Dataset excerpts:
*-*-*
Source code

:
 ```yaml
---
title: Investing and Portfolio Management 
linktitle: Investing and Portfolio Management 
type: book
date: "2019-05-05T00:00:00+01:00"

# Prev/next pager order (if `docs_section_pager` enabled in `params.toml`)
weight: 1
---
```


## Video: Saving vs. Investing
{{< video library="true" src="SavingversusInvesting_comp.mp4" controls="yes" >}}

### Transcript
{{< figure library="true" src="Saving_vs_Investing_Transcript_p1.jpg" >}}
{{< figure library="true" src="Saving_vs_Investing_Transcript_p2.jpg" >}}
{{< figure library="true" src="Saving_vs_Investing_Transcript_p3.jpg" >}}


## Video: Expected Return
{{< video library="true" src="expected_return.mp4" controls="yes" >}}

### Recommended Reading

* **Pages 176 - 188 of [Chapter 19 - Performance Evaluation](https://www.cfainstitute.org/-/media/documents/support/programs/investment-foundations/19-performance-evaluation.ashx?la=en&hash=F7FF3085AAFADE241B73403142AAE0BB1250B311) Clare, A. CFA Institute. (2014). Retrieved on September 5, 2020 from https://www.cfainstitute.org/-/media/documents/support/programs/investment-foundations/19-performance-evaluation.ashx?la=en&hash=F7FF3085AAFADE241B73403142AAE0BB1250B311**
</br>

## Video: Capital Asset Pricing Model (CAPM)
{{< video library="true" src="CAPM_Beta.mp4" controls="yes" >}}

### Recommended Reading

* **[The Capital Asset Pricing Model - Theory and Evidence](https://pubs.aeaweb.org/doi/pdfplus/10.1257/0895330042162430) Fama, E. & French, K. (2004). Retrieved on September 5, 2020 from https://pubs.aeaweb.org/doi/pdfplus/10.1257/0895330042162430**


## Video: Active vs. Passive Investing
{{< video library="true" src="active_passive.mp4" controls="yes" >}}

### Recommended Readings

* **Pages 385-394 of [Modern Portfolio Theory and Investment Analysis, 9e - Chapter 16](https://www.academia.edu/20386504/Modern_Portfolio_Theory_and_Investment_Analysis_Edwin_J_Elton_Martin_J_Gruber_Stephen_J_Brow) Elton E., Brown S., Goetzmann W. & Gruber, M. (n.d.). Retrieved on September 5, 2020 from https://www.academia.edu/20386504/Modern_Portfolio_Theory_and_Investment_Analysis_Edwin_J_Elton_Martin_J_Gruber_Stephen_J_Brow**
*-*-*
THE TASK — Locate the line that contains "## Video: Active vs. Passive Investing", then please quote it and every line after it to the end of the entries above, exactly and with nothing else.

FINISHED TASK —
## Video: Active vs. Passive Investing
{{< video library="true" src="active_passive.mp4" controls="yes" >}}

### Recommended Readings

* **Pages 385-394 of [Modern Portfolio Theory and Investment Analysis, 9e - Chapter 16](https://www.academia.edu/20386504/Modern_Portfolio_Theory_and_Investment_Analysis_Edwin_J_Elton_Martin_J_Gruber_Stephen_J_Brow) Elton E., Brown S., Goetzmann W. & Gruber, M. (n.d.). Retrieved on September 5, 2020 from https://www.academia.edu/20386504/Modern_Portfolio_Theory_and_Investment_Analysis_Edwin_J_Elton_Martin_J_Gruber_Stephen_J_Brow**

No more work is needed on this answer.